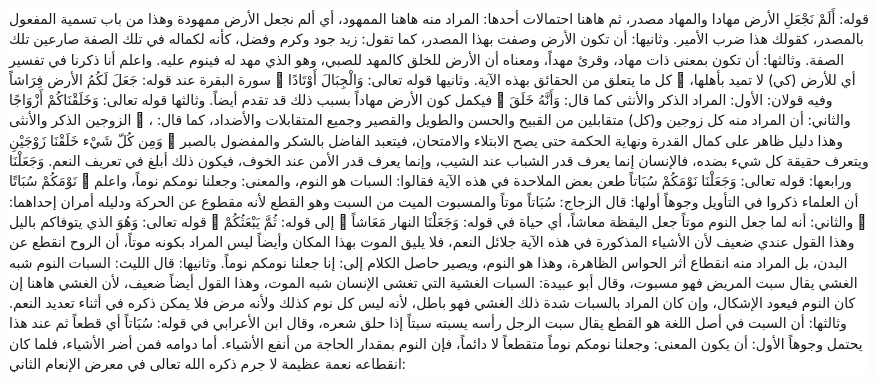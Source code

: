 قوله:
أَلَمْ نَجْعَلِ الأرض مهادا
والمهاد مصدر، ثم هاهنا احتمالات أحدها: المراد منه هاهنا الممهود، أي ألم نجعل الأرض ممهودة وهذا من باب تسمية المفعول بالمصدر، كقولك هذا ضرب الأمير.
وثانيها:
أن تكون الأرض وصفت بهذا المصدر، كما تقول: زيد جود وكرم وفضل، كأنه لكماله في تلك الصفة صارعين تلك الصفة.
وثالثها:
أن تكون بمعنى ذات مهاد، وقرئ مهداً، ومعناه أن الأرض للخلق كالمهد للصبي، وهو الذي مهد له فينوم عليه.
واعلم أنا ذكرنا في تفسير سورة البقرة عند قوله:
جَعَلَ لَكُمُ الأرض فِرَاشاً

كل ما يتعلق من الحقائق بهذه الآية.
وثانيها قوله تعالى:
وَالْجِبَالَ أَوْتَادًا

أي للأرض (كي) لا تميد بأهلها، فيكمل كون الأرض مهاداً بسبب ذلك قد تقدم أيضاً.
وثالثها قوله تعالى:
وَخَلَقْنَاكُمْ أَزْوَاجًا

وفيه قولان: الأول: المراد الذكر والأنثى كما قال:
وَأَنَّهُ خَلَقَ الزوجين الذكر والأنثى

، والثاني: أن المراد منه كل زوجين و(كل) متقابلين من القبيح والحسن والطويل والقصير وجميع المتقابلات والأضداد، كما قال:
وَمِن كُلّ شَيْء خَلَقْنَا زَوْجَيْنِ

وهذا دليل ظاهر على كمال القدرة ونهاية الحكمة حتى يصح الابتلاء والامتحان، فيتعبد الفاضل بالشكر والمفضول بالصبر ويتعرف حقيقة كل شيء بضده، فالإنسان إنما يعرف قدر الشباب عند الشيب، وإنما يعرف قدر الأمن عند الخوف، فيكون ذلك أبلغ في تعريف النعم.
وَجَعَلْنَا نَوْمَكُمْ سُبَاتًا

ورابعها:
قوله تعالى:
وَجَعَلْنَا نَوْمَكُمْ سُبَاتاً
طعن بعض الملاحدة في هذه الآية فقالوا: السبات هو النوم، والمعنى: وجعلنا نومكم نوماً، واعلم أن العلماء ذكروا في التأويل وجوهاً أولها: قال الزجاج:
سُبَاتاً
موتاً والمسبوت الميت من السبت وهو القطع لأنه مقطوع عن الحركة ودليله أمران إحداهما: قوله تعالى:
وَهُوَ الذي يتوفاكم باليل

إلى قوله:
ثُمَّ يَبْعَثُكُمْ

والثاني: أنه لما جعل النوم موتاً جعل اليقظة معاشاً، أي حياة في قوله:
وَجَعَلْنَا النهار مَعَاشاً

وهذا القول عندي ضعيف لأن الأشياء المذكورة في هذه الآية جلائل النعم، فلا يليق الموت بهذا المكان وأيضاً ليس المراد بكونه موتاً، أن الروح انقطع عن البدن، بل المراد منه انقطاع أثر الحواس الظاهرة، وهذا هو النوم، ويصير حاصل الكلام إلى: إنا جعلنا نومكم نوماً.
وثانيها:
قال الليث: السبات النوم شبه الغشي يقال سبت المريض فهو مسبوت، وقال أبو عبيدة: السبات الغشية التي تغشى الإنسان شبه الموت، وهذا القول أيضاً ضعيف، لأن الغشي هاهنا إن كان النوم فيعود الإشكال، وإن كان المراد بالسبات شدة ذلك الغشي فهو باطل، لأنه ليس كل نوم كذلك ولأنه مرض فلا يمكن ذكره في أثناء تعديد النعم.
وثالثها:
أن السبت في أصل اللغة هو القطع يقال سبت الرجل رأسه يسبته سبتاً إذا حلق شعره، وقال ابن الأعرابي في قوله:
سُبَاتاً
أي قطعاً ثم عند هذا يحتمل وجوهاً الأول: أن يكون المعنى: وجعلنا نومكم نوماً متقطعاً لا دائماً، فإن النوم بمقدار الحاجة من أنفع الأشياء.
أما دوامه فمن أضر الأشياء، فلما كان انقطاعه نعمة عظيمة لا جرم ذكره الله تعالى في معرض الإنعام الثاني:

——

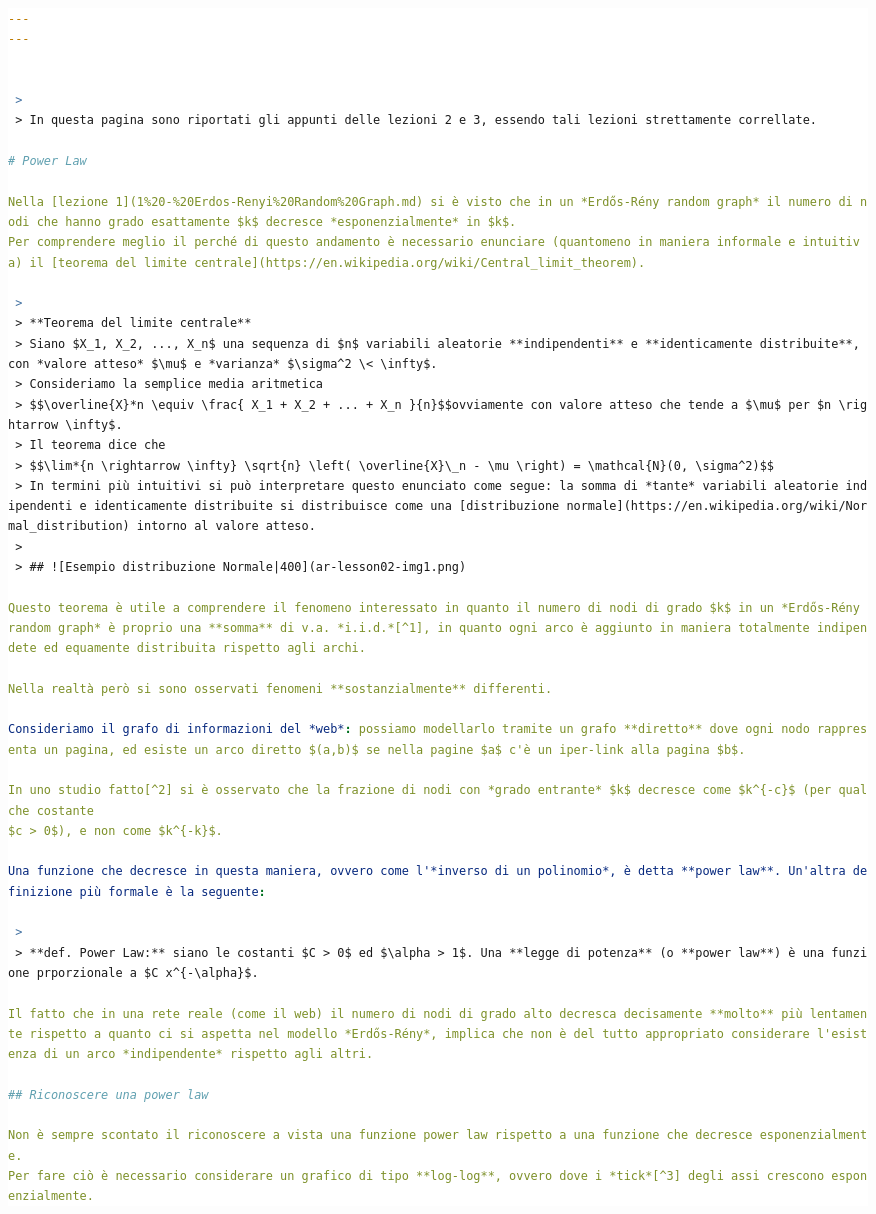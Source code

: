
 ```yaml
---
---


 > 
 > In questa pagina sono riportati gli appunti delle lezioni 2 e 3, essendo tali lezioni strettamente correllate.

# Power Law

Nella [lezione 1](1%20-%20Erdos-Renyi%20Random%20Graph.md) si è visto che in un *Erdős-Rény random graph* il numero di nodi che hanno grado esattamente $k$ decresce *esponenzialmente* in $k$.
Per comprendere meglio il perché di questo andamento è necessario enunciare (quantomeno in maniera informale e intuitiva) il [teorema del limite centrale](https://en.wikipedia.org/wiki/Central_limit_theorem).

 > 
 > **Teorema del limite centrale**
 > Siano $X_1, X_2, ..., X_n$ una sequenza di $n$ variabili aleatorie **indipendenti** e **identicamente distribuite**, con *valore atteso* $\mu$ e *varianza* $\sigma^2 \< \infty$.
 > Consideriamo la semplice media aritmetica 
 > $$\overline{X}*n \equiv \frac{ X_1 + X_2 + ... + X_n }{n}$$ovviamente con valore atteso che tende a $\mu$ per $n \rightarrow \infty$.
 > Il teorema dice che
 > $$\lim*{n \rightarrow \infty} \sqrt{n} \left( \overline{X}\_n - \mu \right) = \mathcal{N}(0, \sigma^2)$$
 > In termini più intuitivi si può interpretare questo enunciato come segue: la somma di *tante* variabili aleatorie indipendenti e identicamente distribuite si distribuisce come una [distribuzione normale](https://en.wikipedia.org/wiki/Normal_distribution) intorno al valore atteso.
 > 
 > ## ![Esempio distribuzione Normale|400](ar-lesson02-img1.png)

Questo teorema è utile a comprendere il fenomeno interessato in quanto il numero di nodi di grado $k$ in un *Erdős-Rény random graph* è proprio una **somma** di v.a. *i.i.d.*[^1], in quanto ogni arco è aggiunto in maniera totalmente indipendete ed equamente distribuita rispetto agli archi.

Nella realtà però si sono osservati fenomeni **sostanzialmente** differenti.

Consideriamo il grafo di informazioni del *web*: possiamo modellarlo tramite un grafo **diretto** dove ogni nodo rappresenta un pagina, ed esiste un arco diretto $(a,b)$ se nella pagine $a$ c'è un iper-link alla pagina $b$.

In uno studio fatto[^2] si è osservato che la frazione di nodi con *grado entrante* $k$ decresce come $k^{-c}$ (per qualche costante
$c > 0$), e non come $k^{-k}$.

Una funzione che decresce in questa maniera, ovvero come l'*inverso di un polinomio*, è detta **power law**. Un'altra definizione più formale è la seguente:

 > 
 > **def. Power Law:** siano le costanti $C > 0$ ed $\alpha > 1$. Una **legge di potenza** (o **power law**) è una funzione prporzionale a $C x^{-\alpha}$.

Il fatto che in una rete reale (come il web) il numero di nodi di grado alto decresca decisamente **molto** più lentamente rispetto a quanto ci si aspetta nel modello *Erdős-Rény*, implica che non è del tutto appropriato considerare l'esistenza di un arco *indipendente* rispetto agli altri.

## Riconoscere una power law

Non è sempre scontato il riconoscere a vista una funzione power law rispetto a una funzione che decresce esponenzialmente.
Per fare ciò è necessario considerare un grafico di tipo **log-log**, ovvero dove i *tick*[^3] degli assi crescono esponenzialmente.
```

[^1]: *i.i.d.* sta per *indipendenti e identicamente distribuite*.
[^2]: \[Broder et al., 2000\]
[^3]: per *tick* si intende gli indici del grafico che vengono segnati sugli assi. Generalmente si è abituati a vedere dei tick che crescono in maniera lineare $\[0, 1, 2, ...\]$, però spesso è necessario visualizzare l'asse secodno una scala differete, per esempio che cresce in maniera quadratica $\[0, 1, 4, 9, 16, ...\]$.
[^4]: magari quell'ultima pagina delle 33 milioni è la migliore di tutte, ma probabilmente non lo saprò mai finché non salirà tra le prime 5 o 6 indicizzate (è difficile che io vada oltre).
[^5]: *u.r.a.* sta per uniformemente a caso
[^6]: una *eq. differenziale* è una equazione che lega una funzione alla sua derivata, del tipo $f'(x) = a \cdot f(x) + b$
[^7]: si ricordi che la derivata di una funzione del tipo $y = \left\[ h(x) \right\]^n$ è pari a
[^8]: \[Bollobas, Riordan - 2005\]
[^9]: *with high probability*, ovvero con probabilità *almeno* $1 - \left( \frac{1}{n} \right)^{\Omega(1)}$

——

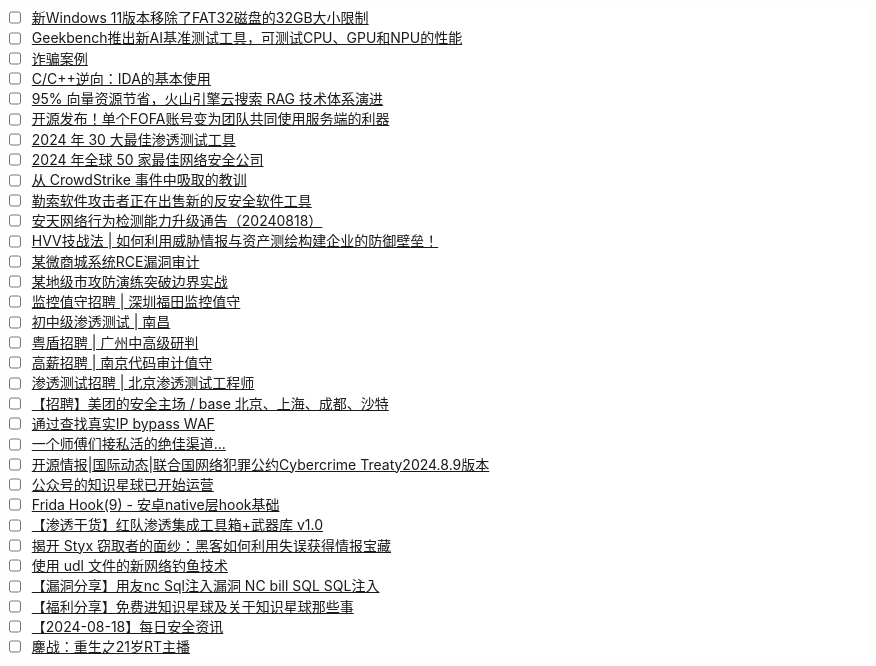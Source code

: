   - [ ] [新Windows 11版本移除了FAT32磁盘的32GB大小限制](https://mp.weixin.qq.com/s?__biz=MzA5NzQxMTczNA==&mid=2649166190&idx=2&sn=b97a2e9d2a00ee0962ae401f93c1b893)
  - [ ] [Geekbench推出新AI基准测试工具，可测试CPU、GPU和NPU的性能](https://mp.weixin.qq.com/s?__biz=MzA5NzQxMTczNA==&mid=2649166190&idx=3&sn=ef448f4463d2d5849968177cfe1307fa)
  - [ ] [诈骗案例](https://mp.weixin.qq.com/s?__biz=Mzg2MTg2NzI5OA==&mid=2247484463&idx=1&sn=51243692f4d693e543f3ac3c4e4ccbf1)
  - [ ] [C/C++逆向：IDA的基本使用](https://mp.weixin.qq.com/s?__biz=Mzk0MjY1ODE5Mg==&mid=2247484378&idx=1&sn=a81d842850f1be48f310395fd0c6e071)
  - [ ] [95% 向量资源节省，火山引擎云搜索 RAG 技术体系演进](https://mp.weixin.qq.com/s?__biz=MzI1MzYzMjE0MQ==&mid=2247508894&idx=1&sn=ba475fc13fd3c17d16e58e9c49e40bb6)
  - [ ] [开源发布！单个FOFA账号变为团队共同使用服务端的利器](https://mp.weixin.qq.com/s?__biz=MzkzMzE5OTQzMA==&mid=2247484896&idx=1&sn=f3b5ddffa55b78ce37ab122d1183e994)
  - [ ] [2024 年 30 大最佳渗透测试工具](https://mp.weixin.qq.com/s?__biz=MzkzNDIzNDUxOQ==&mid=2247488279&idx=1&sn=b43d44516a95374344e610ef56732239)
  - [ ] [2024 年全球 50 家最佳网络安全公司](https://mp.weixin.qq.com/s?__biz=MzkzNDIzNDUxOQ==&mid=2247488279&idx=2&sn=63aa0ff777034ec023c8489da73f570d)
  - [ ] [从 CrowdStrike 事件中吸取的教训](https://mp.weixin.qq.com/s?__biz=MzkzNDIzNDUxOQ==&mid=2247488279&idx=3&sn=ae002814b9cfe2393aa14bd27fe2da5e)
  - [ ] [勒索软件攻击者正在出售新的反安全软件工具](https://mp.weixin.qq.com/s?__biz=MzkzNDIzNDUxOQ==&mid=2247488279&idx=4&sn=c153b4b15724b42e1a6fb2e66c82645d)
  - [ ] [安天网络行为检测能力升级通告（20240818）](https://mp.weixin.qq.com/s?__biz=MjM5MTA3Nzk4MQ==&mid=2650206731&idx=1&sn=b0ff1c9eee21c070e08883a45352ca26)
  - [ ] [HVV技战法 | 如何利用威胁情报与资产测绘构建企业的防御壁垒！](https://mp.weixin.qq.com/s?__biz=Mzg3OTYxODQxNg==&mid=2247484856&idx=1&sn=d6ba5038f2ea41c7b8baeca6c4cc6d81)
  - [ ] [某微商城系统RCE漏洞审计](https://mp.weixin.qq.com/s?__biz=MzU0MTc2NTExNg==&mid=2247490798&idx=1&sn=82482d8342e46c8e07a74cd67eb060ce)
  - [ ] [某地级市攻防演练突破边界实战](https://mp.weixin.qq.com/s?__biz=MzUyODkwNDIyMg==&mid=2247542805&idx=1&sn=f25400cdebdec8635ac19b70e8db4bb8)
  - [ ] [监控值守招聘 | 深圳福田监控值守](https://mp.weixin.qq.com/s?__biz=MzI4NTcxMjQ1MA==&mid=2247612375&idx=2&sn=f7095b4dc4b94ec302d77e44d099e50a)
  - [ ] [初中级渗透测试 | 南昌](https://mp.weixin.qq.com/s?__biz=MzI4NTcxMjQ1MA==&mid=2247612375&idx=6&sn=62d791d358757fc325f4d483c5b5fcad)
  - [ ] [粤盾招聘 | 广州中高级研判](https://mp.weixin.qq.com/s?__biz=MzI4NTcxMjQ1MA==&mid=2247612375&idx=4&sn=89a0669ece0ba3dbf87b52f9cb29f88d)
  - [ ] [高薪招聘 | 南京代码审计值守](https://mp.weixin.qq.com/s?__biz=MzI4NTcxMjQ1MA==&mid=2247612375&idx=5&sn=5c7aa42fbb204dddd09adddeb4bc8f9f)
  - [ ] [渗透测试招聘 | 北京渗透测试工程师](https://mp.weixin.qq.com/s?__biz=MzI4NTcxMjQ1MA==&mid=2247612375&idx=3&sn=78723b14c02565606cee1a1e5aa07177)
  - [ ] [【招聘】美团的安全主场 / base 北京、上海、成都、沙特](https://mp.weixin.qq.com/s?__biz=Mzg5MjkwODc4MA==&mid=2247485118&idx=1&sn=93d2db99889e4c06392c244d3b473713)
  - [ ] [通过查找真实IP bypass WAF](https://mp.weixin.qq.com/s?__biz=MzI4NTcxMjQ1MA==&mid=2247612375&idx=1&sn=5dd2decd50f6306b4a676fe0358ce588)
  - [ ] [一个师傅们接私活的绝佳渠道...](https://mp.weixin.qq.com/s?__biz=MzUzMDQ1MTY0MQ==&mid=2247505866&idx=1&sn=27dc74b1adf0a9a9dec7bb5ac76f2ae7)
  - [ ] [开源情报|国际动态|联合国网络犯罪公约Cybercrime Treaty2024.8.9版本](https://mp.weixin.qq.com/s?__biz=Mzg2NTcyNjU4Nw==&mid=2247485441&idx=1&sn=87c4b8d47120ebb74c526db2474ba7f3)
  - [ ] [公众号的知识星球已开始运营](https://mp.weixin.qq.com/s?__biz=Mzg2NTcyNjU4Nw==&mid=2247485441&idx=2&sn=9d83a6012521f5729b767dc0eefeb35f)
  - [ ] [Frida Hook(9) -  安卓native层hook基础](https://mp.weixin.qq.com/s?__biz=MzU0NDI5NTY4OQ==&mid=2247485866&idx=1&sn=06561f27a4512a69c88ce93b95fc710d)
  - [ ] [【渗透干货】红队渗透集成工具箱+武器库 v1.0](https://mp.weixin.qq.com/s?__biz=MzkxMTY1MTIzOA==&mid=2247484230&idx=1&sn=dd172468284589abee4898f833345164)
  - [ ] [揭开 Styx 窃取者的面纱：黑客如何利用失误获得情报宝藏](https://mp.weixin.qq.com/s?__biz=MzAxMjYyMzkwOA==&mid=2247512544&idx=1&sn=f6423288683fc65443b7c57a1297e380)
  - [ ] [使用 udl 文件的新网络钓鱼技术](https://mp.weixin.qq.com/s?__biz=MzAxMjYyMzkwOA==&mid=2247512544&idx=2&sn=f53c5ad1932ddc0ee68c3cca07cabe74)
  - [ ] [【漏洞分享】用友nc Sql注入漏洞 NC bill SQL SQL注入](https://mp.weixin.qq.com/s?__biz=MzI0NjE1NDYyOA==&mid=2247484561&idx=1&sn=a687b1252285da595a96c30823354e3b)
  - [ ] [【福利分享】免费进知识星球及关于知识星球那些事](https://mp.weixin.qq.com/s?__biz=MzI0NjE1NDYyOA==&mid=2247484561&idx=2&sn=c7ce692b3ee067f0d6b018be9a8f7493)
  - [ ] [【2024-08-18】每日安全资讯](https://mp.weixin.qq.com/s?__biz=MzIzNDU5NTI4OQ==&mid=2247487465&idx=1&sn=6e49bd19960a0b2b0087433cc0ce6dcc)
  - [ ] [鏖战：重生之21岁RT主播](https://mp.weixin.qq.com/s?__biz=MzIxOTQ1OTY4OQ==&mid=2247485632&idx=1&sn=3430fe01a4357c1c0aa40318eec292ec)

——

**TASK DETAILS:** Read through the material above, and whenever a line contains "aleatorie", copy it.

**YOUR SOLUTION:**
 > Siano $X_1, X_2, ..., X_n$ una sequenza di $n$ variabili aleatorie **indipendenti** e **identicamente distribuite**, con *valore atteso* $\mu$ e *varianza* $\sigma^2 \< \infty$.
 > In termini più intuitivi si può interpretare questo enunciato come segue: la somma di *tante* variabili aleatorie indipendenti e identicamente distribuite si distribuisce come una [distribuzione normale](https://en.wikipedia.org/wiki/Normal_distribution) intorno al valore atteso.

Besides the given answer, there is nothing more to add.